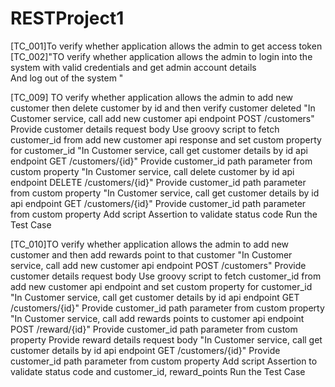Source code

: # RESTProject1
[TC_001]To verify whether application allows the admin to get access token 
[TC_002]"TO verify whether application allows the admin to login into the system with valid credentials and get admin account details  
And log out of the system "

[TC_009] TO verify whether application allows the admin to add new customer then delete customer by id and then verify customer deleted
"In Customer service, call add new customer api endpoint
POST /customers"
Provide customer details request body
Use groovy script to fetch customer_id from add new customer api response and set custom property for customer_id
"In Customer service, call get customer details by id api endpoint
GET /customers/{id}"
Provide customer_id path parameter from custom property 
"In Customer service, call delete customer by id api endpoint
DELETE /customers/{id}"
Provide customer_id path parameter from custom property
"In Customer service, call get customer details by id api endpoint
GET /customers/{id}"
Provide customer_id path parameter from custom property
Add script Assertion to validate status code
Run the Test Case


[TC_010]TO verify whether application allows the admin to add new customer and then add rewards point to that customer
"In Customer service, call add new customer api endpoint
POST /customers"
Provide customer details request body
Use groovy script to fetch customer_id from add new customer api endpoint and set custom property for customer_id
"In Customer service, call get customer details by id api endpoint
GET /customers/{id}"
Provide customer_id path parameter from custom property 
"In Customer service, call add rewards points to customer api endpoint
POST /reward/{id}"
Provide customer_id path parameter from custom property
Provide reward details request body
"In Customer service, call get customer details by id api endpoint
GET /customers/{id}"
Provide customer_id path parameter from custom property
Add script Assertion to validate status code and customer_id, reward_points
Run the Test Case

▶ [Problem]
Where images occur in the data above, leave them out and repeat everything else exactly.

▶ [Your response]
Source code

: # RESTProject1
[TC_001]To verify whether application allows the admin to get access token 
[TC_002]"TO verify whether application allows the admin to login into the system with valid credentials and get admin account details  
And log out of the system "

[TC_009] TO verify whether application allows the admin to add new customer then delete customer by id and then verify customer deleted
"In Customer service, call add new customer api endpoint
POST /customers"
Provide customer details request body
Use groovy script to fetch customer_id from add new customer api response and set custom property for customer_id
"In Customer service, call get customer details by id api endpoint
GET /customers/{id}"
Provide customer_id path parameter from custom property 
"In Customer service, call delete customer by id api endpoint
DELETE /customers/{id}"
Provide customer_id path parameter from custom property
"In Customer service, call get customer details by id api endpoint
GET /customers/{id}"
Provide customer_id path parameter from custom property
Add script Assertion to validate status code
Run the Test Case


[TC_010]TO verify whether application allows the admin to add new customer and then add rewards point to that customer
"In Customer service, call add new customer api endpoint
POST /customers"
Provide customer details request body
Use groovy script to fetch customer_id from add new customer api endpoint and set custom property for customer_id
"In Customer service, call get customer details by id api endpoint
GET /customers/{id}"
Provide customer_id path parameter from custom property 
"In Customer service, call add rewards points to customer api endpoint
POST /reward/{id}"
Provide customer_id path parameter from custom property
Provide reward details request body
"In Customer service, call get customer details by id api endpoint
GET /customers/{id}"
Provide customer_id path parameter from custom property
Add script Assertion to validate status code and customer_id, reward_points
Run the Test Case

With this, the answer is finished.